Molte persone che come me sono approdate in gioventù allo studio e alla ricerca dell’Arte Regia, hanno prima fatto la conoscenza della straordinaria personalità e dell’opera di Julius Evola, Questo profondo Maestro della Dottrina Tradizionale e variegato studioso di numerosi domini della cultura, traduttore, saggista, artista, filosofo, guerriero dello spirito, pensatore vibrante e attiva tempra di igneo horo, libero da discepoli, aristocratico coraggioso interprete della Luce Solare, ha per noi il grande merito di avere delineato nelle nostre menti, attraverso la sua produzione libraria, il filo d’oro che nel labirinto esistenziale della cultura materialistica e contro-iniziatica dell’Italia degli anni ’70 ci guidò alla negazione prima e al superamento poi, dei dogmi oscurantisti imposti dal pensiero egemonico clerico-borghese.

Ma a questa impressione “energizzante” si accompagnava l’attenta lettura dei suoi volumi, che svelavano all’occhio della mente la natura illuminante della “teoria evoliana”.

Dagli anni venti agli anni quaranta, il barone Giulio Cesare Evola aveva scritto la più matura speculazione intellettuale del suo pensiero, acquistando, poco più che trentenne, una considerevole notorietà nell’Italia dell’epoca. Come un lampo dardeggiante, dalla Roma Arcana ove prendevano vita le sue idee, si stava manifestando nella presenza di quest’uomo una voce imperatoria dei segreti maestri del patriziato magico dell’Urbe. Ancora nel dopoguerra, pur ostracizzato dalla cultura ufficiale, cosa che peraltro non sembrava preoccuparlo o riguardarlo, le sue pubblicazioni vennero lette e diffuse da molti giovani.

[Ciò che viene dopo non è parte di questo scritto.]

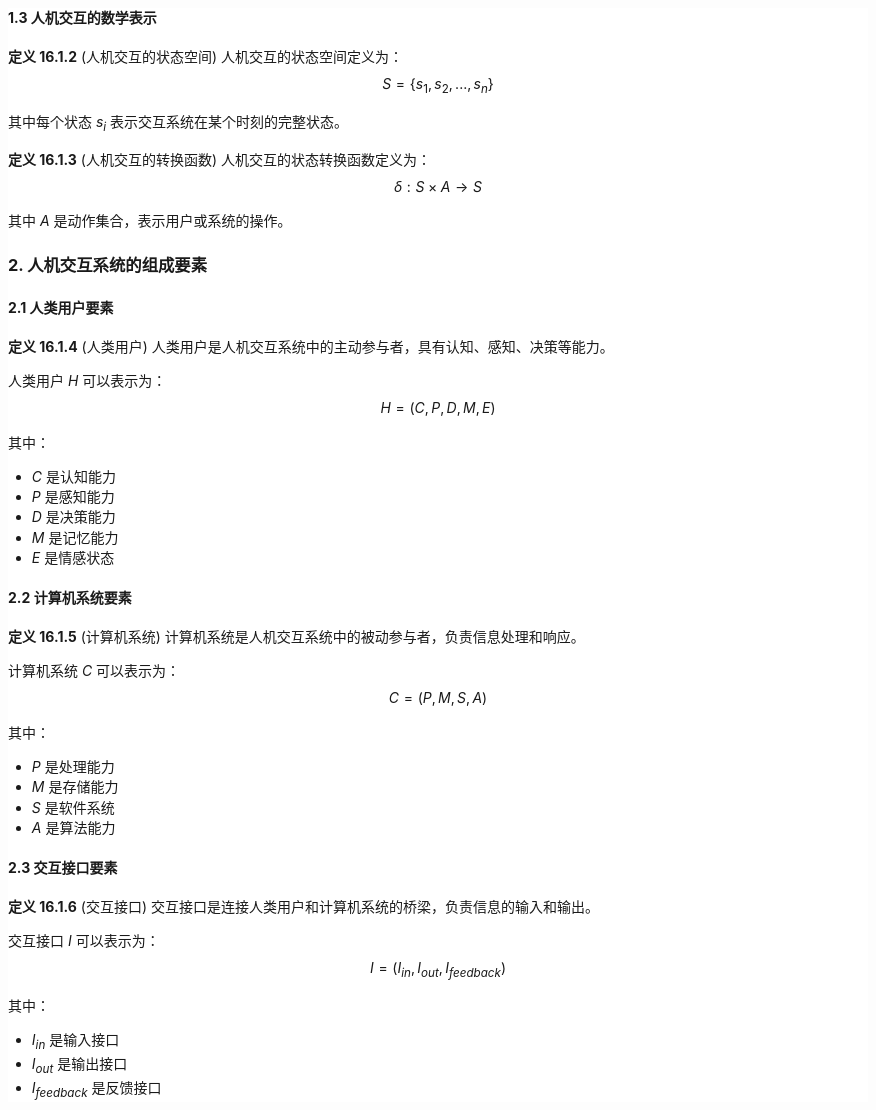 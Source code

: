 #### 1.3 人机交互的数学表示

**定义 16.1.2** (人机交互的状态空间)
人机交互的状态空间定义为：
$$S = \{s_1, s_2, ..., s_n\}$$

其中每个状态 $s_i$ 表示交互系统在某个时刻的完整状态。

**定义 16.1.3** (人机交互的转换函数)
人机交互的状态转换函数定义为：
$$\delta: S \times A \rightarrow S$$

其中 $A$ 是动作集合，表示用户或系统的操作。

### 2. 人机交互系统的组成要素

#### 2.1 人类用户要素

**定义 16.1.4** (人类用户)
人类用户是人机交互系统中的主动参与者，具有认知、感知、决策等能力。

人类用户 $H$ 可以表示为：
$$H = (C, P, D, M, E)$$

其中：

- $C$ 是认知能力
- $P$ 是感知能力
- $D$ 是决策能力
- $M$ 是记忆能力
- $E$ 是情感状态

#### 2.2 计算机系统要素

**定义 16.1.5** (计算机系统)
计算机系统是人机交互系统中的被动参与者，负责信息处理和响应。

计算机系统 $C$ 可以表示为：
$$C = (P, M, S, A)$$

其中：

- $P$ 是处理能力
- $M$ 是存储能力
- $S$ 是软件系统
- $A$ 是算法能力

#### 2.3 交互接口要素

**定义 16.1.6** (交互接口)
交互接口是连接人类用户和计算机系统的桥梁，负责信息的输入和输出。

交互接口 $I$ 可以表示为：
$$I = (I_{in}, I_{out}, I_{feedback})$$

其中：

- $I_{in}$ 是输入接口
- $I_{out}$ 是输出接口
- $I_{feedback}$ 是反馈接口
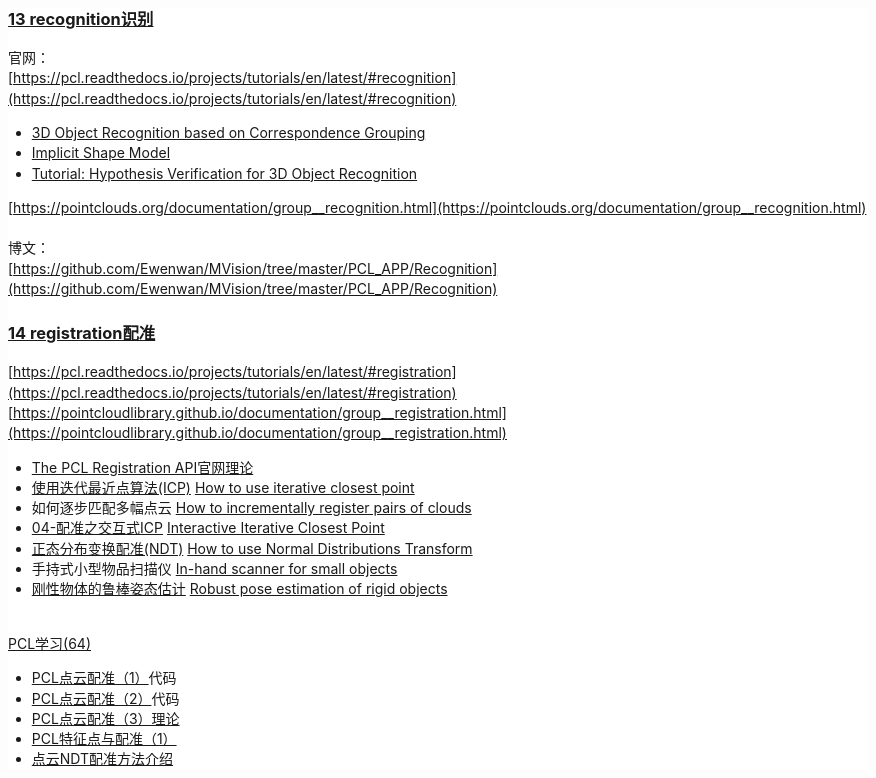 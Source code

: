 <a name="auAIr"></a>
### [13 recognition识别](https://github.com/HuangCongQing/pcl-learning/blob/master/13recognition%E8%AF%86%E5%88%AB)
官网：<br />[https://pcl.readthedocs.io/projects/tutorials/en/latest/#recognition](https://pcl.readthedocs.io/projects/tutorials/en/latest/#recognition)

- [3D Object Recognition based on Correspondence Grouping](https://pcl.readthedocs.io/projects/tutorials/en/latest/correspondence_grouping.html#correspondence-grouping)
- [Implicit Shape Model](https://pcl.readthedocs.io/projects/tutorials/en/latest/implicit_shape_model.html#implicit-shape-model)
- [Tutorial: Hypothesis Verification for 3D Object Recognition](https://pcl.readthedocs.io/projects/tutorials/en/latest/global_hypothesis_verification.html#global-hypothesis-verification)

[https://pointclouds.org/documentation/group__recognition.html](https://pointclouds.org/documentation/group__recognition.html)<br />
<br />博文：<br />[https://github.com/Ewenwan/MVision/tree/master/PCL_APP/Recognition](https://github.com/Ewenwan/MVision/tree/master/PCL_APP/Recognition)<br />
<a name="9WTdM"></a>
### [14 registration配准](https://github.com/HuangCongQing/pcl-learning/blob/master/14registration%E9%85%8D%E5%87%86)
[https://pcl.readthedocs.io/projects/tutorials/en/latest/#registration](https://pcl.readthedocs.io/projects/tutorials/en/latest/#registration)<br />[https://pointcloudlibrary.github.io/documentation/group__registration.html](https://pointcloudlibrary.github.io/documentation/group__registration.html)

- [The PCL Registration API官网理论](https://pcl.readthedocs.io/projects/tutorials/en/latest/registration_api.html#registration-api)
- [使用迭代最近点算法(ICP)](http://robot.czxy.com/docs/pcl/chapter03/registration/#icp) [How to use iterative closest point](https://pcl.readthedocs.io/projects/tutorials/en/latest/iterative_closest_point.html#iterative-closest-point)
- 如何逐步匹配多幅点云 [How to incrementally register pairs of clouds](https://pcl.readthedocs.io/projects/tutorials/en/latest/pairwise_incremental_registration.html#pairwise-incremental-registration)
- [04-配准之交互式ICP](http://robot.czxy.com/docs/pcl/chapter03/registration_interactive_icp/) [Interactive Iterative Closest Point](https://pcl.readthedocs.io/projects/tutorials/en/latest/interactive_icp.html#interactive-icp)
- [正态分布变换配准(NDT)](http://robot.czxy.com/docs/pcl/chapter03/registration/#ndt) [How to use Normal Distributions Transform](https://pcl.readthedocs.io/projects/tutorials/en/latest/normal_distributions_transform.html#normal-distributions-transform)
- 手持式小型物品扫描仪 [In-hand scanner for small objects](https://pcl.readthedocs.io/projects/tutorials/en/latest/in_hand_scanner.html#in-hand-scanner)
- [刚性物体的鲁棒姿态估计](http://robot.czxy.com/docs/pcl/chapter03/registration/#_9) [Robust pose estimation of rigid objects](https://pcl.readthedocs.io/projects/tutorials/en/latest/alignment_prerejective.html#alignment-prerejective)


<br />[PCL学习(64)](https://www.cnblogs.com/li-yao7758258/category/954066.html)

- [PCL点云配准（1）](https://www.cnblogs.com/li-yao7758258/p/6489585.html)代码
- [PCL点云配准（2）](https://www.cnblogs.com/li-yao7758258/p/6554582.html)代码
- [PCL点云配准（3）理论](https://www.cnblogs.com/li-yao7758258/p/6605719.html)
- [PCL特征点与配准（1）](https://www.cnblogs.com/li-yao7758258/p/6612856.html)
- [点云NDT配准方法介绍](https://www.cnblogs.com/li-yao7758258/p/10705228.html)
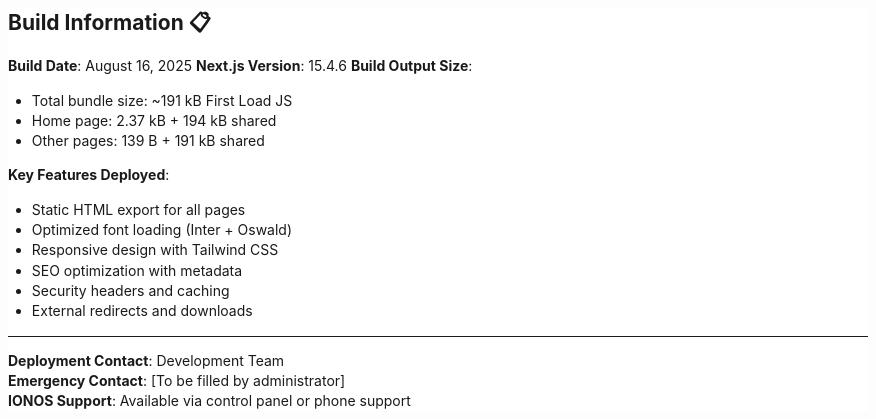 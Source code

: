 ## Build Information 📋

**Build Date**: August 16, 2025
**Next.js Version**: 15.4.6
**Build Output Size**: 
- Total bundle size: ~191 kB First Load JS
- Home page: 2.37 kB + 194 kB shared
- Other pages: 139 B + 191 kB shared

**Key Features Deployed**:
- Static HTML export for all pages
- Optimized font loading (Inter + Oswald)
- Responsive design with Tailwind CSS
- SEO optimization with metadata
- Security headers and caching
- External redirects and downloads

---

**Deployment Contact**: Development Team  
**Emergency Contact**: [To be filled by administrator]  
**IONOS Support**: Available via control panel or phone support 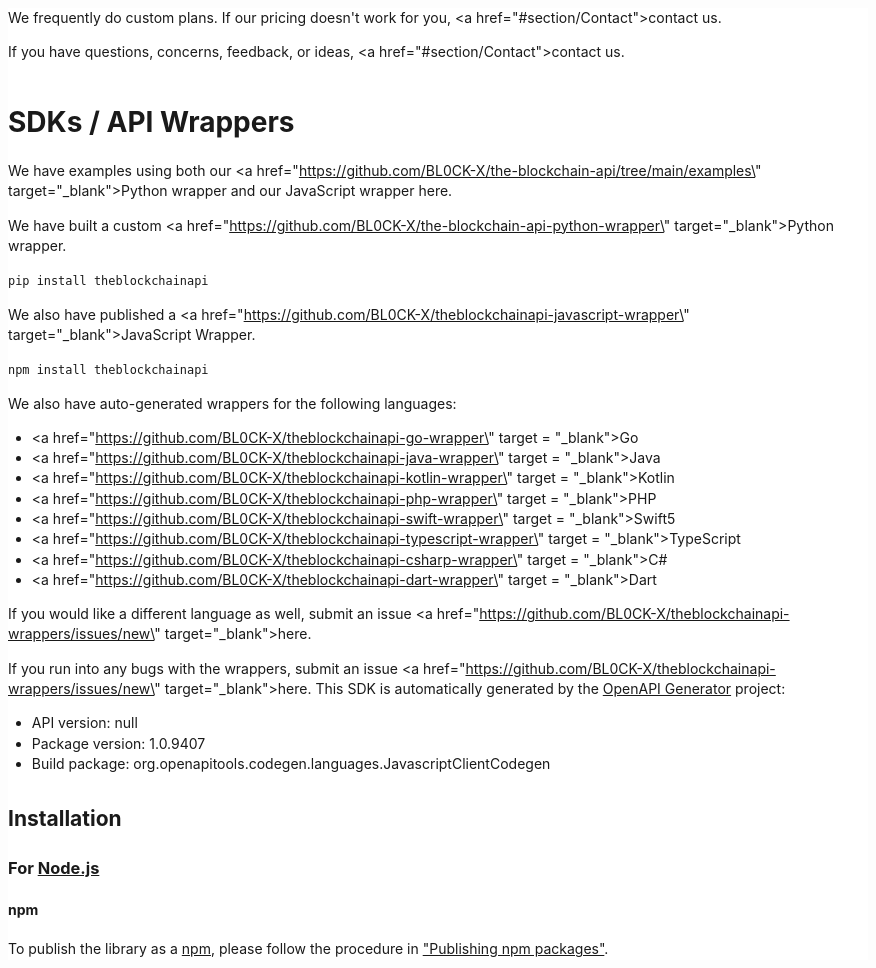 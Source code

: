 We frequently do custom plans. If our pricing doesn't work for you, <a href=\"#section/Contact\">contact us</a>.

If you have questions, concerns, feedback, or ideas, <a href=\"#section/Contact\">contact us</a>.

# SDKs / API Wrappers

We have examples using both our <a href=\"https://github.com/BL0CK-X/the-blockchain-api/tree/main/examples\" target=\"_blank\">Python wrapper and our JavaScript wrapper here</a>.

We have built a custom <a href=\"https://github.com/BL0CK-X/the-blockchain-api-python-wrapper\" target=\"_blank\">Python wrapper</a>.

`pip install theblockchainapi`

We also have published a <a href=\"https://github.com/BL0CK-X/theblockchainapi-javascript-wrapper\" target=\"_blank\">JavaScript Wrapper</a>.

`npm install theblockchainapi`

We also have auto-generated wrappers for the following languages:
- <a href=\"https://github.com/BL0CK-X/theblockchainapi-go-wrapper\" target = \"_blank\">Go</a>
- <a href=\"https://github.com/BL0CK-X/theblockchainapi-java-wrapper\" target = \"_blank\">Java</a>
- <a href=\"https://github.com/BL0CK-X/theblockchainapi-kotlin-wrapper\" target = \"_blank\">Kotlin</a>
- <a href=\"https://github.com/BL0CK-X/theblockchainapi-php-wrapper\" target = \"_blank\">PHP</a>
- <a href=\"https://github.com/BL0CK-X/theblockchainapi-swift-wrapper\" target = \"_blank\">Swift5</a>
- <a href=\"https://github.com/BL0CK-X/theblockchainapi-typescript-wrapper\" target = \"_blank\">TypeScript</a>
- <a href=\"https://github.com/BL0CK-X/theblockchainapi-csharp-wrapper\" target = \"_blank\">C#</a>
- <a href=\"https://github.com/BL0CK-X/theblockchainapi-dart-wrapper\" target = \"_blank\">Dart</a>

If you would like a different language as well, submit an issue <a href=\"https://github.com/BL0CK-X/theblockchainapi-wrappers/issues/new\" target=\"_blank\">here</a>.

If you run into any bugs with the wrappers, submit an issue <a href=\"https://github.com/BL0CK-X/theblockchainapi-wrappers/issues/new\" target=\"_blank\">here</a>.
This SDK is automatically generated by the [OpenAPI Generator](https://openapi-generator.tech) project:

- API version: null
- Package version: 1.0.9407
- Build package: org.openapitools.codegen.languages.JavascriptClientCodegen

## Installation

### For [Node.js](https://nodejs.org/)

#### npm

To publish the library as a [npm](https://www.npmjs.com/), please follow the procedure in ["Publishing npm packages"](https://docs.npmjs.com/getting-started/publishing-npm-packages).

Alcuni di loro approfondiranno in seguito il pensiero hermetico in modo serio, senza nulla concedere a mode, pseudo-valori e correnti irrilevanti dello spiritualismo moderno. Lo stile, l’intelligenza lucida realistica e sicura di Evola “come tagliente spada che vada recidendo dalle radici la fitta vegetazione della retorica” (L. Grassi), animavano in noi un livello di analisi e si interpretazione della società moderna talmente penetrante e lineare che difficilmente la narcosi venefica del mondo anti-tradizionale avrebbe potuto far breccia nelle coscienze dei suoi lettori sinceri.

L’opera che più di tutte ha influenzato la formazione del suo pensiero è stata sicuramente “rivolta contro il mondo moderno”, profondo esame critico, e innovativo nel metodo, della civiltà tradizionale e dei principi involutivi che sul piano storico e metastorico hanno determinato l’avvento dell’anti-tradizione.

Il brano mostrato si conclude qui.